■ **WHAT YOU SHOULD DO**
Skip all pictures, then copy the lines from the start of the data through the line with "Optimal Online Variance", keeping both ends.

START DATA TO USE

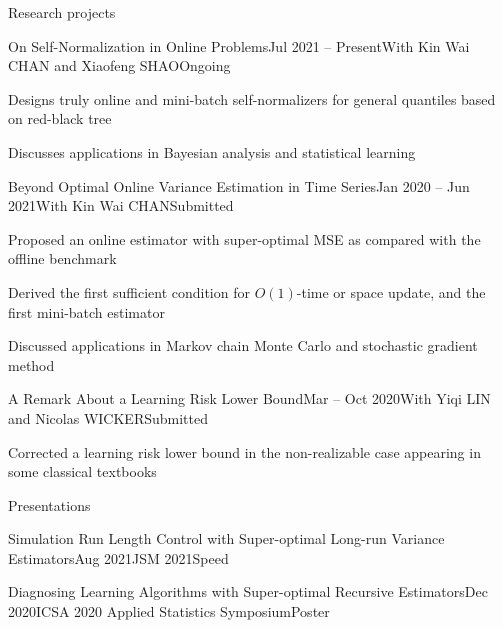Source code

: \documentclass[10pt]{resume} %
\begin{document}
\begin{rSection}{Research projects}

\begin{rSubsection}{On Self-Normalization in Online Problems}{Jul 2021 -- Present}{With Kin Wai CHAN and Xiaofeng SHAO}{Ongoing}
\item Designs truly online and mini-batch self-normalizers for general quantiles based on red-black tree
\item Discusses applications in Bayesian analysis and statistical learning
\end{rSubsection}


\begin{rSubsection}{Beyond Optimal Online Variance
Estimation in Time Series}{Jan 2020 -- Jun 2021}{With Kin Wai CHAN}{Submitted}
\item Proposed an online estimator with super-optimal MSE as compared with the offline benchmark
\item Derived the first sufficient condition for $O(1)$-time or space update, and the first mini-batch estimator
\item Discussed applications in Markov chain Monte Carlo and stochastic gradient method
\end{rSubsection}


\begin{rSubsection}{A Remark About a Learning Risk Lower Bound}{Mar -- Oct 2020}{With Yiqi LIN and Nicolas WICKER}{Submitted}
  \item Corrected a learning risk lower bound in the non-realizable case appearing in some classical textbooks
\end{rSubsection}

\end{rSection}


\begin{rSection}{Presentations}

\begin{rSecitem}{Simulation Run Length Control with Super-optimal Long-run Variance Estimators}{Aug 2021}{JSM 2021}{Speed}
\end{rSecitem}

\begin{rSecitem}{Diagnosing Learning Algorithms with Super-optimal Recursive Estimators}{Dec 2020}{ICSA 2020 Applied Statistics Symposium}{Poster}
\end{rSecitem}

\end{rSection}
\end{document}
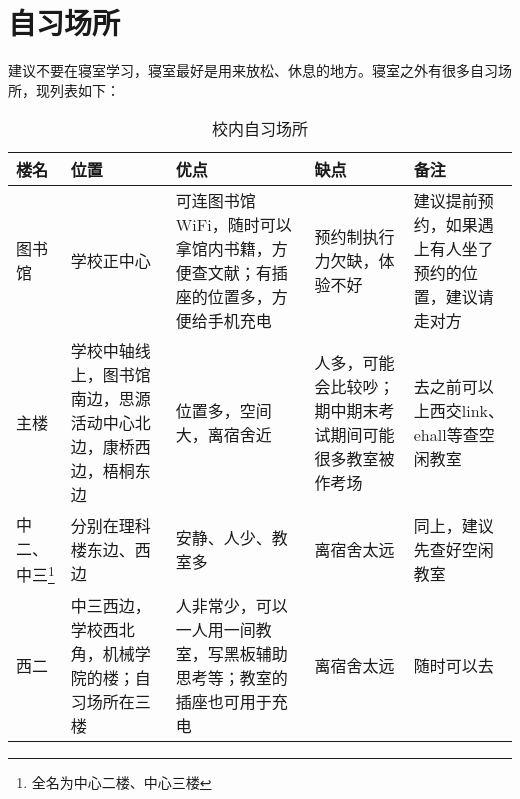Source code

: \section{自习场所}
建议不要在寝室学习，寝室最好是用来放松、休息的地方。寝室之外有很多自习场所，现列表如下：
\begin{table}[h]
    \begin{tabular}{l|p{3cm}|p{3cm}|p{3cm}|p{3cm}}
        \hline
        \hline
        楼名   & 位置  & 优点    &    缺点  &  备注\\ \hline
        图书馆 & 学校正中心             &可连图书馆WiFi，随时可以拿馆内书籍，方便查文献；有插座的位置多，方便给手机充电
                & 预约制执行力欠缺，体验不好 & 建议提前预约，如果遇上有人坐了预约的位置，建议请走对方\\ \hline
        主楼  & 学校中轴线上，图书馆南边，思源活动中心北边，康桥西边，梧桐东边 &位置多，空间大，离宿舍近
                & 人多，可能会比较吵；期中期末考试期间可能很多教室被作考场  &  去之前可以上西交link、ehall等查空闲教室\\ \hline
        中二、中三\footnote{全名为中心二楼、中心三楼} & 分别在理科楼东边、西边 & 安静、人少、教室多 
                & 离宿舍太远    & 同上，建议先查好空闲教室 \\ \hline
        西二  &  中三西边，学校西北角，机械学院的楼；自习场所在三楼  &  人非常少，可以一人用一间教室，写黑板辅助思考等；教室的插座也可用于充电 
                & 离宿舍太远    & 随时可以去 \\
        \hline
        \hline
    \end{tabular}
    \caption{校内自习场所}
\end{table}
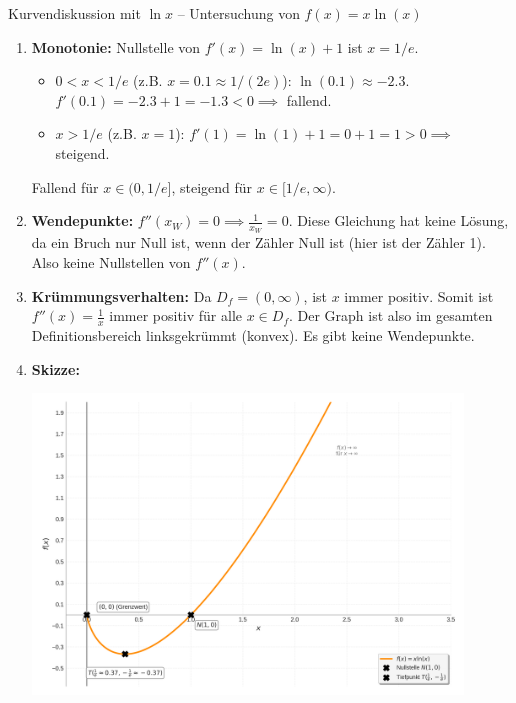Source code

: \begin{beispielumgebung}{Kurvendiskussion mit \texorpdfstring{$\ln x$}{ln(x)} – Untersuchung von \texorpdfstring{$f(x) = x \ln(x)$}{f(x) = x ln(x)}}
\begin{enumerate}
        Tiefpunkt $T(1/e | -1/e)$.
    \item \textbf{Monotonie:} Nullstelle von $f'(x)=\ln(x)+1$ ist $x=1/e$.
        \begin{itemize}
            \item $0 < x < 1/e$ (z.B. $x=0.1 \approx 1/(2e)$): $\ln(0.1) \approx -2.3$. $f'(0.1) = -2.3+1 = -1.3 < 0 \implies$ fallend.
            \item $x > 1/e$ (z.B. $x=1$): $f'(1) = \ln(1)+1 = 0+1 = 1 > 0 \implies$ steigend.
        \end{itemize}
        Fallend für $x \in (0, 1/e]$, steigend für $x \in [1/e, \infty)$.
    \item \textbf{Wendepunkte:} $f''(x_W)=0 \implies \frac{1}{x_W}=0$. Diese Gleichung hat keine Lösung, da ein Bruch nur Null ist, wenn der Zähler Null ist (hier ist der Zähler 1). Also keine Nullstellen von $f''(x)$.
    \item \textbf{Krümmungsverhalten:} Da $D_f=(0,\infty)$, ist $x$ immer positiv. Somit ist $f''(x)=\frac{1}{x}$ immer positiv für alle $x \in D_f$.
        Der Graph ist also im gesamten Definitionsbereich linksgekrümmt (konvex). Es gibt keine Wendepunkte.
    \item \textbf{Skizze:}
        \begin{center}
            \includegraphics[width=0.9\textwidth]{grafiken/Kurvendiskussion_xlnx.png}
            \label{fig:kurvendisk_xlnx}
        \end{center}
\end{enumerate}
\end{beispielumgebung}


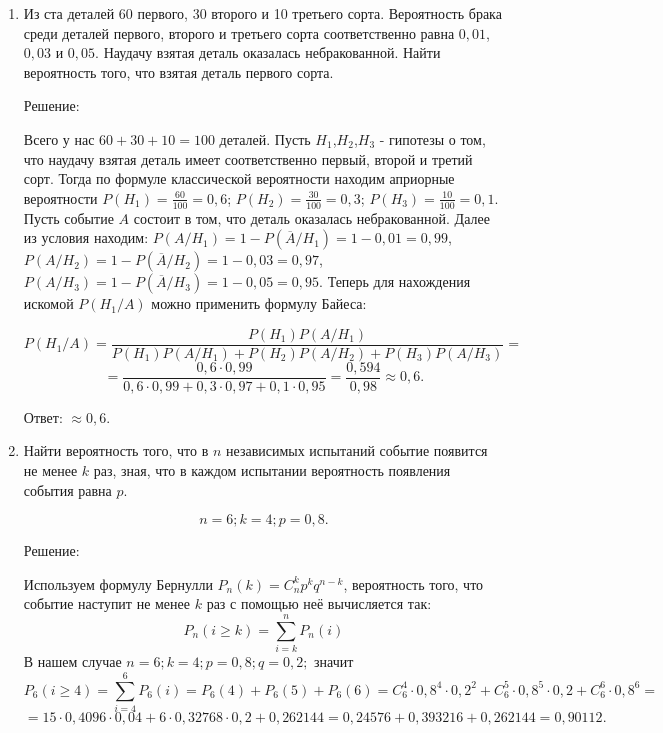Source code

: \documentclass{article}
\renewcommand{\ge}{\ensuremath{\geqslant}}
\begin{document}
\begin{enumerate}
\item %
Из ста деталей 60 первого, 30 второго и 10 третьего сорта. Вероятность брака среди деталей первого, второго и третьего сорта соответственно равна $0,01$, $0,03$ и $0,05$. Наудачу взятая деталь оказалась небракованной. Найти вероятность того, что взятая деталь первого сорта.
\begin{center}Решение:\end{center}
Всего у нас $60+30+10=100$ деталей.  \newline
Пусть $H_1$,$H_2$,$H_3$ - гипотезы о том, что наудачу взятая деталь имеет соответственно первый, второй и третий сорт. \newline Тогда по формуле классической вероятности находим априорные вероятности $P(H_1)=\frac{60}{100}=0,6$; $P(H_2)=\frac{30}{100}=0,3$; $P(H_3)=\frac{10}{100}=0,1$.  \newline Пусть событие $A$ состоит в том, что деталь оказалась небракованной. Далее из условия находим:  \newline $P(A/H_1)=1-P(\overline{A}/H_1)=1-0,01=0,99$,  \newline $P(A/H_2)=1-P(\overline{A}/H_2)=1-0,03=0,97$,  \newline $P(A/H_3)=1-P(\overline{A}/H_3)=1-0,05=0,95$.  \newline Теперь для нахождения искомой $P(H_1/A)$ можно применить формулу Байеса:

$$P(H_1/A)=\frac{P(H_1)P(A/H_1)}{P(H_1)P(A/H_1)+P(H_2)P(A/H_2)+P(H_3)P(A/H_3)}=$$
$$=\frac{0,6\cdot0,99}{0,6\cdot0,99+0,3\cdot0,97+0,1\cdot0,95}=
\frac{0,594}{0,98}\approx0,6.$$

Ответ: $\approx0,6$.

\item %
Найти вероятность того, что в $n$ независимых испытаний событие появится не менее $k$ раз, зная, что в каждом испытании вероятность появления события равна $p$.

$$n=6; k=4; p=0,8.$$
\begin{center}Решение:\end{center}
Используем формулу Бернулли $P_n(k)=C_n^k p^k q^{n-k}$, вероятность того, что событие наступит не менее $k$ раз с помощью неё вычисляется так: $$P_n(i\ge k)=\sum_{i=k}^n P_n(i)$$
В нашем случае $n=6; k=4; p=0,8; q=0,2;$ значит
$$P_6(i\ge 4)=\sum_{i=4}^6 P_6(i)=P_6(4)+P_6(5)+P_6(6)=C_6^4\cdot0,8^4\cdot0,2^2+C_6^5\cdot0,8^5\cdot0,2+C_6^6\cdot0,8^6=$$
$$=15\cdot0,4096\cdot0,04+6\cdot0,32768\cdot0,2+0,262144=0,24576+0,393216+0,262144=0,90112.$$


\end{enumerate}
\end{document}

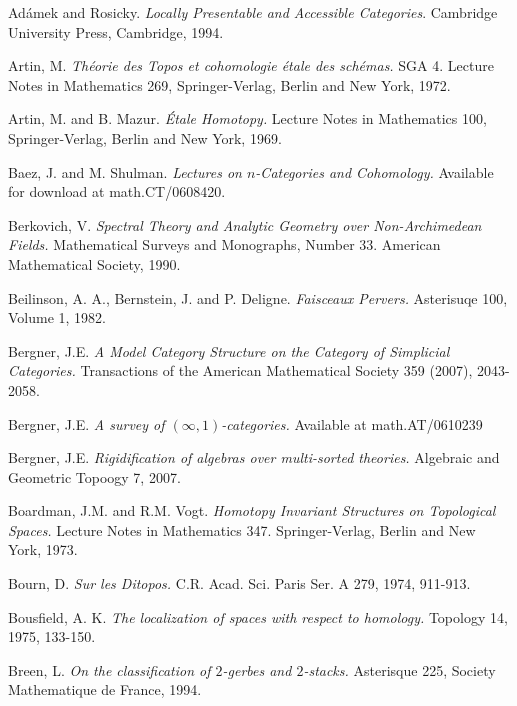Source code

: \documentclass{report}[10pt, final]
\theoremstyle{definition}
\begin{document}
\begin{EndMatter}


\begin{thebibliography}{99}


 Ad\'{a}mek and Rosicky. {\it Locally Presentable
and Accessible Categories}. Cambridge University Press, Cambridge,
1994.

 Artin, M. {\it Th\'{e}orie des Topos et cohomologie
\'{e}tale des sch\'{e}mas.} SGA 4. Lecture Notes in Mathematics
269, Springer-Verlag, Berlin and New York, 1972.

 Artin, M. and B. Mazur. {\it \'{E}tale Homotopy.} Lecture Notes in Mathematics 100, Springer-Verlag, Berlin and New York, 1969.

 Baez, J. and M. Shulman. {\it Lectures on $n$-Categories and Cohomology.} Available for download at math.CT/0608420.

 Berkovich, V. {\it Spectral Theory and Analytic Geometry over Non-Archimedean Fields.} Mathematical Surveys and Monographs, Number 33. American Mathematical Society, 1990.

 Beilinson, A. A., Bernstein, J. and P. Deligne.
{\it Faisceaux Pervers.} Asterisuqe 100, Volume 1, 1982.

 Bergner, J.E. {\it A Model Category Structure on the Category of Simplicial Categories.} Transactions of the American Mathematical Society 359 (2007), 2043-2058.

 Bergner, J.E. {\it A survey of $(\infty,1)$-categories.} Available at math.AT/0610239

 Bergner, J.E. {\it Rigidification of algebras over multi-sorted theories.}
Algebraic and Geometric Topoogy 7, 2007.

 Boardman, J.M. and R.M. Vogt. {\it Homotopy
Invariant Structures on Topological Spaces.} Lecture Notes in
Mathematics 347. Springer-Verlag, Berlin and New York, 1973.

 Bourn, D. {\it Sur les Ditopos.} C.R. Acad.
Sci. Paris Ser. A 279, 1974, 911-913.

 Bousfield, A. K. {\it The localization of spaces
with respect to homology.} Topology 14, 1975, 133-150.

 Breen, L. {\it On the classification of $2$-gerbes and $2$-stacks.} Asterisque 225, Society Mathematique de France, 1994.


\end{thebibliography}
\end{EndMatter}
\end{document}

END DATA TO USE

■ **THE COMPLETED TASK**
Source code

: \documentclass[10pt]{resume} %
\begin{document}
\begin{rSection}{Research projects}

\begin{rSubsection}{On Self-Normalization in Online Problems}{Jul 2021 -- Present}{With Kin Wai CHAN and Xiaofeng SHAO}{Ongoing}
\item Designs truly online and mini-batch self-normalizers for general quantiles based on red-black tree
\item Discusses applications in Bayesian analysis and statistical learning
\end{rSubsection}


\begin{rSubsection}{Beyond Optimal Online Variance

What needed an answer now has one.